Two men have been arrested for allegedly sending virus infection alerts purporting to be from Google Inc. and deceiving recipients into paying for antivirus software, police said Wednesday.
Shin Sato, 35, and Naoki Yamamoto, 52, were arrested Monday on suspicion of sending the alerts via a mobile phone short message service to a man in his 40s in Iwate Prefecture, between last September and January, and swindling him out of around ¥30,000 ($268) for fake antivirus software, the police said.
The two men allegedly sent over 300,000 short messages purporting to be from Google. At least 1,000 people are believed to have been collectively defrauded of ¥20 million or more since the spring of 2016.
Sato, a corporate executive who lives in Tokyo, has refused to respond to questioning, while Yamamoto, a construction worker from Yokohama, has denied the allegations, investigators said.
The recipients of the short messages were directed to access a website that looks like a Google site. A message would then appear stating that the virus had been removed but recommending the purchase of bogus software to counter similar infections in the future.

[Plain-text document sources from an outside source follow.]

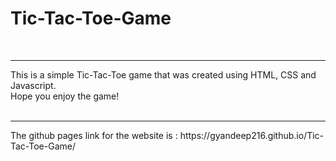 # Tic-Tac-Toe-Game
<br>
<hr>
This is a simple Tic-Tac-Toe game that was created using HTML, CSS and Javascript.<br>
Hope you enjoy the game!<br>
<br>
<hr>
The github pages link for the website is : https://gyandeep216.github.io/Tic-Tac-Toe-Game/

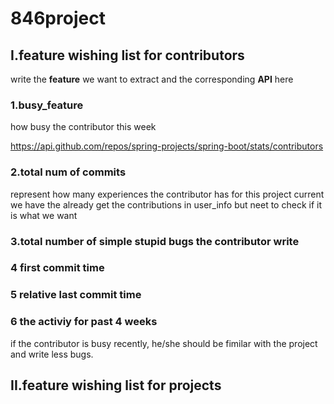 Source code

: # 846project

## I.feature wishing list for contributors

write the **feature** we want to extract and the corresponding **API** here

### 1.busy_feature
how busy the contributor this week

https://api.github.com/repos/spring-projects/spring-boot/stats/contributors

### 2.total num of commits
represent how many experiences the contributor has for this project
current we have the already get the contributions in user_info
but neet to check if it is what we want

### 3.total number of simple stupid bugs the contributor write

### 4 first commit time

### 5 relative last commit time

### 6 the activiy for past 4 weeks
if the contributor is busy recently, he/she should be fimilar with the project and write less bugs.

## II.feature wishing list for projects

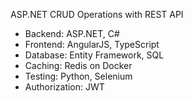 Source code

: ASP.NET CRUD Operations with REST API

- Backend: ASP.NET, C#
- Frontend: AngularJS, TypeScript
- Database: Entity Framework, SQL
- Caching: Redis on Docker
- Testing: Python, Selenium
- Authorization: JWT
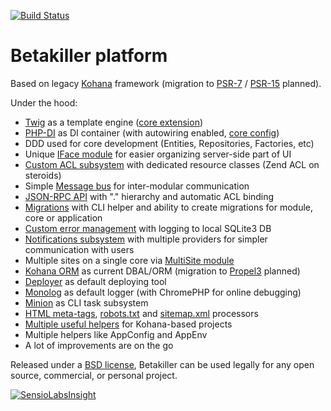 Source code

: [![Build Status](https://travis-ci.org/spotman/betakiller.svg?branch=master)](https://travis-ci.org/spotman/betakiller)

# Betakiller platform

Based on legacy [Kohana](http://kohanaframework.org/) framework (migration to [PSR-7](https://github.com/php-fig/http-message) / [PSR-15](https://github.com/http-interop/http-middleware) planned).

Under the hood:

- [Twig](https://twig.symfony.com/) as a template engine ([core extension](application/classes/BetaKiller/Twig/Extension.php))
- [PHP-DI](http://php-di.org/) as DI container (with autowiring enabled, [core config](application/config/twig.php))
- DDD used for core development (Entities, Repositories, Factories, etc)
- Unique [IFace module](modules/iface) for easier organizing server-side part of UI
- [Custom ACL subsystem](https://github.com/spotman/rbac) with dedicated resource classes (Zend ACL on steroids)
- Simple [Message bus](modules/message-bus) for inter-modular communication
- [JSON-RPC API](https://github.com/spotman/kohana-simple-api) with "<Collection>.<Method>" hierarchy and automatic ACL binding
- [Migrations](https://github.com/spotman/kohana-minion-migrations) with CLI helper and ability to create migrations for module, core or application
- [Custom error management](modules/error) with logging to local SQLite3 DB
- [Notifications subsystem](modules/notification) with multiple providers for simpler communication with users
- Multiple sites on a single core via [MultiSite module](https://github.com/spotman/kohana-multi-site)
- [Kohana ORM](modules/orm) as current DBAL/ORM (migration to [Propel3](https://github.com/propelorm/Propel3) planned)
- [Deployer](https://deployer.org/) as default deploying tool
- [Monolog](https://github.com/Seldaek/monolog) as default logger (with ChromePHP for online debugging)
- [Minion](modules/minion) as CLI task subsystem
- [HTML meta-tags](https://github.com/spotman/kohana-meta-tags), [robots.txt](https://github.com/spotman/kohana-robots.txt) and [sitemap.xml](modules/sitemap) processors
- [Multiple useful helpers](https://github.com/spotman/kohana-utils) for Kohana-based projects
- Multiple helpers like AppConfig and AppEnv
- A lot of improvements are on the go

Released under a [BSD license](LICENSE.md), Betakiller can be used legally for any open source, commercial, or personal project.

[![SensioLabsInsight](https://insight.sensiolabs.com/projects/cae4439a-8a2e-4e0c-9169-f9d1c7e25366/big.png)](https://insight.sensiolabs.com/projects/cae4439a-8a2e-4e0c-9169-f9d1c7e25366)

The arrests were the first in Japan for a case of “smishing” fraud using SMS text messages, according to the police.
The suspects avoided banking transactions, directing the victims to pay for the fake antivirus software via the settlement processes of auction and flea market sites, either by using credit cards online or by making payments at convenience stores, the police said.
The police arrested a woman in her 50s earlier this month for allegedly defrauding a man in his 30s in Akita Prefecture, in a similar manner.